With Thanksgiving and Christmas fast approaching, people are turning an eye to that empty guest room with the thought that it might just need a new bed for holiday visitors. We thought it was an opportune time to discuss how to shop for a guest mattress.
If you rarely have guests and rarely use the bed yourself, it's an understandable temptation to go with the least expensive set you find. But even if you don't want your guests to stay from Thanksgiving all the way through the New Year, consider visitors at other times of year who might need a little something extra. Your mother-in-law's annual visit might just be sweeter if she has a comfortable place to rest her bones!
You will probably use your own guest room!

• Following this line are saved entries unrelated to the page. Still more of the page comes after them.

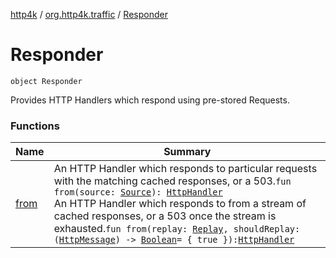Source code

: [http4k](../../index.md) / [org.http4k.traffic](../index.md) / [Responder](./index.md)

# Responder

`object Responder`

Provides HTTP Handlers which respond using pre-stored Requests.

### Functions

| Name | Summary |
|---|---|
| [from](from.md) | An HTTP Handler which responds to particular requests with the matching cached responses, or a 503.`fun from(source: `[`Source`](../-source/index.md)`): `[`HttpHandler`](../../org.http4k.core/-http-handler.md)<br>An HTTP Handler which responds to from a stream of cached responses, or a 503 once the stream is exhausted.`fun from(replay: `[`Replay`](../-replay/index.md)`, shouldReplay: (`[`HttpMessage`](../../org.http4k.core/-http-message/index.md)`) -> `[`Boolean`](https://kotlinlang.org/api/latest/jvm/stdlib/kotlin/-boolean/index.html)` = { true }): `[`HttpHandler`](../../org.http4k.core/-http-handler.md) |
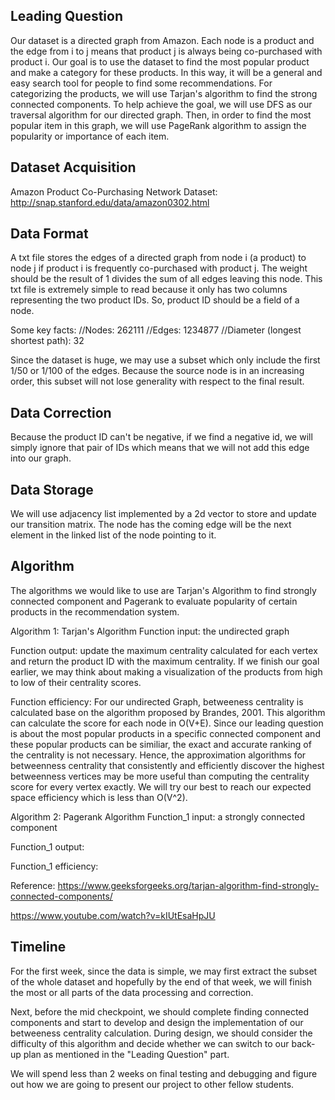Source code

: ## Leading Question 
Our dataset is a directed graph from Amazon. Each node is a product and the edge from i to j means that product j is always being co-purchased with product i. Our goal is to use the dataset to find the most popular product and make a category for these products. In this way, it will be a general and easy search tool for people to find some recommendations. For categorizing the products, we will use Tarjan's algorithm to find the strong connected components. To help achieve the goal, we will use DFS as our traversal algorithm for our directed graph. Then, in order to find the most popular item in this graph, we will use PageRank algorithm to assign the popularity or importance of each item. 

## Dataset Acquisition
Amazon Product Co-Purchasing Network Dataset: http://snap.stanford.edu/data/amazon0302.html

## Data Format
A txt file stores the edges of a directed graph from node i (a product) to node j if product i is frequently co-purchased with product j. The weight should be the result of 1 divides the sum of all edges leaving this node. This txt file is extremely simple to read because it only has two columns representing the two product IDs. So, product ID should be a field of a node. 

Some key facts:
//Nodes: 262111
//Edges: 1234877
//Diameter (longest shortest path): 32

Since the dataset is huge, we may use a subset which only include the first 1/50 or 1/100 of the edges. Because the source node is in an increasing order, this subset will not lose generality with respect to the final result.  

## Data Correction
Because the product ID can't be negative, if we find a negative id, we will simply ignore that pair of IDs which means that we will not add this edge into our graph.

## Data Storage
We will use adjacency list implemented by a 2d vector to store and update our transition matrix. The node has the coming edge will be the next element in the linked list of the node pointing to it.

## Algorithm 

The algorithms we would like to use are Tarjan's Algorithm to find strongly connected component and Pagerank to evaluate popularity of certain products in the recommendation system.

Algorithm 1: Tarjan's Algorithm
Function input: the undirected graph

Function output: update the maximum centrality calculated for each vertex and return the product ID with the maximum centrality. If we finish our goal earlier, we may think about making a visualization of the products from high to low of their centrality scores.

Function efficiency: For our undirected Graph, betweeness centrality is calculated base on the algorithm proposed by Brandes, 2001. This algorithm can calculate the score for each node in O(V+E). Since our leading question is about the most popular products in a specific connected component and these popular products can be similiar, the exact and accurate ranking of the centrality is not necessary. Hence, the approximation algorithms for betweenness centrality that consistently and efficiently discover the highest betweenness vertices may be more useful than computing the centrality score for every vertex exactly. We will try our best to reach our expected space efficiency which is less than O(V^2). 

Algorithm 2: Pagerank Algorithm
Function_1 input: a strongly connected component

Function_1 output: 

Function_1 efficiency: 

Reference:
https://www.geeksforgeeks.org/tarjan-algorithm-find-strongly-connected-components/

https://www.youtube.com/watch?v=kIUtEsaHpJU

## Timeline
For the first week, since the data is simple, we may first extract the subset of the whole dataset and hopefully by the end of that week, we will finish the most or all parts of the data processing and correction. 

Next, before the mid checkpoint, we should complete finding connected components and start to develop and design the implementation of our betweeness centrality calculation. During design, we should consider the difficulty of this algorithm and decide whether we can switch to our back-up plan as mentioned in the "Leading Question" part.

We will spend less than 2 weeks on final testing and debugging and figure out how we are going to present our project to other fellow students.
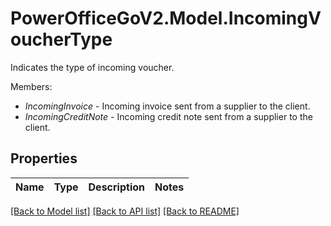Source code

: # PowerOfficeGoV2.Model.IncomingVoucherType
Indicates the type of incoming voucher.<p>Members:</p><ul><li><i>IncomingInvoice</i> - Incoming invoice sent from a supplier to the client.</li><li><i>IncomingCreditNote</i> - Incoming credit note sent from a supplier to the client.</li></ul>

## Properties

Name | Type | Description | Notes
------------ | ------------- | ------------- | -------------

[[Back to Model list]](../../README.md#documentation-for-models) [[Back to API list]](../../README.md#documentation-for-api-endpoints) [[Back to README]](../../README.md)

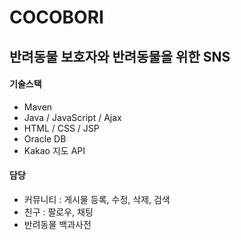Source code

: # COCOBORI
## 반려동물 보호자와 반려동물을 위한 SNS
#### 기술스택
- Maven
- Java / JavaScript / Ajax
- HTML / CSS / JSP
- Oracle DB
- Kakao 지도 API
#### 담당
- 커뮤니티 : 게시물 등록, 수정, 삭제, 검색
- 친구 : 팔로우, 채팅
- 반려동물 백과사전


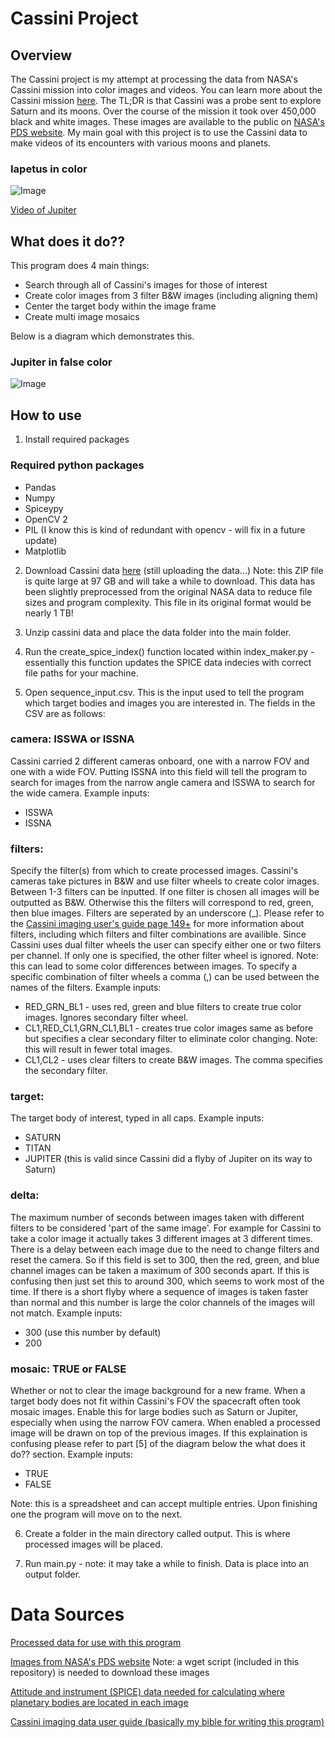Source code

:# Cassini Project
 ## Overview

The Cassini project is my attempt at processing the data from NASA's Cassini mission into color images and videos. You can learn more about the Cassini mission [here](https://en.wikipedia.org/wiki/Cassini%E2%80%93Huygens). The TL;DR is that Cassini was a probe sent to explore Saturn and its moons. Over the course of the mission it took over 450,000 black and white images. These images are available to the public on [NASA's PDS website](https://pds-imaging.jpl.nasa.gov/search/?fq=-ATLAS_THUMBNAIL_URL%3Abrwsnotavail.jpg&fq=ATLAS_MISSION_NAME%3Acassini&q=*%3A*). My main goal with this project is to use the Cassini data to make videos of its encounters with various moons and planets.

 ### Iapetus in color
 ![Image](https://imgur.com/PAfwi0e.gif)

[Video of Jupiter](https://www.youtube.com/watch?v=r13RPdnDQAQ)

## What does it do??


 This program does 4 main things:
 * Search through all of Cassini's images for those of interest
 * Create color images from 3 filter B&W images (including aligning them)
 * Center the target body within the image frame
 * Create multi image mosaics

Below is a diagram which demonstrates this.

### Jupiter in false color
![Image](https://i.redd.it/emslqzuhnxh91.gif)

## How to use

1. Install required packages
### Required python packages
* Pandas
* Numpy
* Spiceypy
* OpenCV 2
* PIL (I know this is kind of redundant with opencv - will fix in a future update)
* Matplotlib

2. Download Cassini data [here]() (still uploading the data...) Note: this ZIP file is quite large at 97 GB and will take a while to download. This data has been slightly preprocessed from the original NASA data to reduce file sizes and program complexity. This file in its original format would be nearly 1 TB!

3. Unzip cassini data and place the data folder into the main folder.

4. Run the create_spice_index() function located within index_maker.py - essentially this function updates the SPICE data indecies with correct file paths for your machine. 

5. Open sequence_input.csv. This is the input used to tell the program which target bodies and images you are interested in. The fields in the CSV are as follows: 

### camera: ISSWA or ISSNA
Cassini carried 2 different cameras onboard, one with a narrow FOV and one with a wide FOV. Putting ISSNA into this field will tell the program to search for images from the narrow angle camera and ISSWA to search for the wide camera.
Example inputs:
* ISSWA
* ISSNA

### filters: 
Specify the filter(s) from which to create processed images. Cassini's cameras take pictures in B&W and use filter wheels to create color images. Between 1-3 filters can be inputted. If one filter is chosen all images will be outputted as B&W. Otherwise this the filters will correspond to red, green, then blue images. Filters are seperated by an underscore (_). Please refer to the [Cassini imaging user's guide page 149+](https://pds-imaging.jpl.nasa.gov/documentation/iss_data_user_guide_180916.pdf) for more information about filters, including which filters and filter combinations are availible. Since Cassini uses dual filter wheels the user can specify either one or two filters per channel. If only one is specified, the other filter wheel is ignored. Note: this can lead to some color differences between images. To specify a specific combination of filter wheels a comma (,) can be used between the names of the filters.
Example inputs:
* RED_GRN_BL1 - uses red, green and blue filters to create true color images. Ignores secondary filter wheel.
* CL1,RED_CL1,GRN_CL1,BL1 - creates true color images same as before but specifies a clear secondary filter to eliminate color changing. Note: this will result in fewer total images.
* CL1,CL2 - uses clear filters to create B&W images. The comma specifies the secondary filter.

### target:
The target body of interest, typed in all caps. 
Example inputs:
* SATURN
* TITAN
* JUPITER (this is valid since Cassini did a flyby of Jupiter on its way to Saturn)

### delta:
The maximum number of seconds between images taken with different filters to be considered 'part of the same image'. For example for Cassini to take a color image it actually takes 3 different images at 3 different times. There is a delay between each image due to the need to change filters and reset the camera. So if this field is set to 300, then the red, green, and blue channel images can be taken a maximum of 300 seconds apart. If this is confusing then just set this to around 300, which seems to work most of the time. If there is a short flyby where a sequence of images is taken faster than normal and this number is large the color channels of the images will not match.
Example inputs:
* 300 (use this number by default)
* 200

### mosaic: TRUE or FALSE
Whether or not to clear the image background for a new frame. When a target body does not fit within Cassini's FOV the spacecraft often took mosaic images. Enable this for large bodies such as Saturn or Jupiter, especially when using the narrow FOV camera. When enabled a processed image will be drawn on top of the previous images. If this explaination is confusing please refer to part [5] of the diagram below the what does it do?? section.
Example inputs:
* TRUE
* FALSE

Note: this is a spreadsheet and can accept multiple entries. Upon finishing one the program will move on to the next.

6. Create a folder in the main directory called output. This is where processed images will be placed.

7. Run main.py - note: it may take a while to finish. Data is place into an output folder.


# Data Sources

[Processed data for use with this program]()

[Images from NASA's PDS website](https://pds-imaging.jpl.nasa.gov/search/?fq=-ATLAS_THUMBNAIL_URL%3Abrwsnotavail.jpg&fq=ATLAS_MISSION_NAME%3Acassini&q=*%3A*) Note: a wget script (included in this repository) is needed to download these images

[Attitude and instrument (SPICE) data needed for calculating where planetary bodies are located in each image](https://naif.jpl.nasa.gov/pub/naif/pds/data/co-s_j_e_v-spice-6-v1.0/cosp_1000/)

[Cassini imaging data user guide (basically my bible for writing this program)](https://pds-imaging.jpl.nasa.gov/documentation/iss_data_user_guide_180916.pdf)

As with a bed you'd buy for your own use, don't just look at the price and pull the trigger. Lie down on it and give it a test run. Look for a guest bed that you find comfortable. Besides, it's not at all uncommon for people to occasionally use a spare bed in the house. Perhaps the guest room serves when:
- You need a break from your partner's snoring
- One person is sick
- It's more comfortable there during hot/cold temperature extremes
- Someone needs easy access due to an injury or other temporary physical condition
Don't shortchange your comfort and sleep by going with something that won't fit your needs just to save a few bucks.
What about firmness?
Regardless of how often you use the guest bed, you might still wonder what kind of firmness you should look for. We suggest a middle ground by going with a medium-firm to firm mattress. A super-plush or extra-rigid mattress means that some guests just won't sleep comfortably on it. Something in the middle will meet the needs of more people.
A note about box springs.
When you're trying pinch pennies, it might seem practical to put a new mattress on what seems to be a perfectly good box spring you already own. But if the box spring has any hidden issues that compromises its ability to support the mattress, your new guest bed will look and feel old far before its time.
Also, using a box spring different than what was designed to go under that particular mattress can result in decreased durability and a very different-feeling mattress than what you tested in the store. So trying to trim your budget now by putting the new mattress on an existing box spring might cost you more in the long run.
Use your own bed for the guest room.
If you're not comfortable on your own mattress, your dollars might be better spent by upgrading your master bedroom mattress and using the old set for the guest room, if your budget allows for the upgrade.